The problem was the included V8 Javascript engine, which was stuck on a version from 2018, with all the problems that implies. Researchers from Avast found four mod files, all custom game modes, that used CVE-2021-38003. The first was an obvious testbed file, but it looks like there were three published mods that actually ran some malicious code. Now, Valve has responded, updating the V8 engine to something more recent, and pointing out that fewer than 200 players were exposed to these potentially malicious mods.
Bits and Bytes
The Netgear router platform had a pretty serious vulnerability in the upnpd
daemon, that was patched last November. That’s the service that handles Universal Plug’N’Play requests, and it had a buffer overflow issue. Researchers at HDW Sec managed to demonstrate a full pre-auth root RCE with this vulnerability, and it appears to be exploitable over the WAN interface, for extra fun.
The UK, and other countries, have started rolling out a new train ticket system, based around the idea of a Aztec barcode you display on a mobile screen. And this made [eta] wonder, what data does that image actually contain? The answer, after chasing many digital rabbits, was quite a bit actually.
And finally, there’s yet another trove of 16th century correspondence that’s been analyzed and untangled.

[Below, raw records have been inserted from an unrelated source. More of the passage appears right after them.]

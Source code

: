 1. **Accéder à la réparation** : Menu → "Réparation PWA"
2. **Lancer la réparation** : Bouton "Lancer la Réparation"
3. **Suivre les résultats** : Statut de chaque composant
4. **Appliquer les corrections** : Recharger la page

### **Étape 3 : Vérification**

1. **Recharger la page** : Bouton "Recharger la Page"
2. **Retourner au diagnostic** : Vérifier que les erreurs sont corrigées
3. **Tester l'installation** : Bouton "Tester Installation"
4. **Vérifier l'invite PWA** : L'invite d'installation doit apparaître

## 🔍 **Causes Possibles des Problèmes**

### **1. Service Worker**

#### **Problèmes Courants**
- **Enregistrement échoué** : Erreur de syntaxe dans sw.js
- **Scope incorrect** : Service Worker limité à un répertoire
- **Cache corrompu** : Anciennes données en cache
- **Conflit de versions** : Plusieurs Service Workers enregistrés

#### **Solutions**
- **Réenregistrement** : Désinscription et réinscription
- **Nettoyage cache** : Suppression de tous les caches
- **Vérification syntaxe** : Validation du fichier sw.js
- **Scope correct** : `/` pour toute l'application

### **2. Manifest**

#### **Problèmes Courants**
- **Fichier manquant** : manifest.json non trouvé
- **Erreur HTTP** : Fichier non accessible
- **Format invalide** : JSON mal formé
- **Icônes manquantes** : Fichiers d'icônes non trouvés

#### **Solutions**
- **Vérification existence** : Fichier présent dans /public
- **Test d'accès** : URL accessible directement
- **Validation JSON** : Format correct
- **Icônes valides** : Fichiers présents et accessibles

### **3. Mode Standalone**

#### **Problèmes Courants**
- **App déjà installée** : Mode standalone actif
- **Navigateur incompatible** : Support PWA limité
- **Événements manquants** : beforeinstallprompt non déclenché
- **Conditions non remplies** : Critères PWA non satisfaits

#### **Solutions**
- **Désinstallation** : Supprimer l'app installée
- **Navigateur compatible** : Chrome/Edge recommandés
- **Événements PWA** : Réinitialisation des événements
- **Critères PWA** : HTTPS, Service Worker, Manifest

This time around, it’s letters written by Mary, Queen of Scotts. There was a cipher used to obscure the letters, and while it was finally broken, it was surprisingly challenging to do so. These letters also used letter locking, where the paper itself was cut and folded to make letter nearly impossible to open without tearing. There’s an interesting parallel to modern encryption and verification there. While everything is new, some things also never change.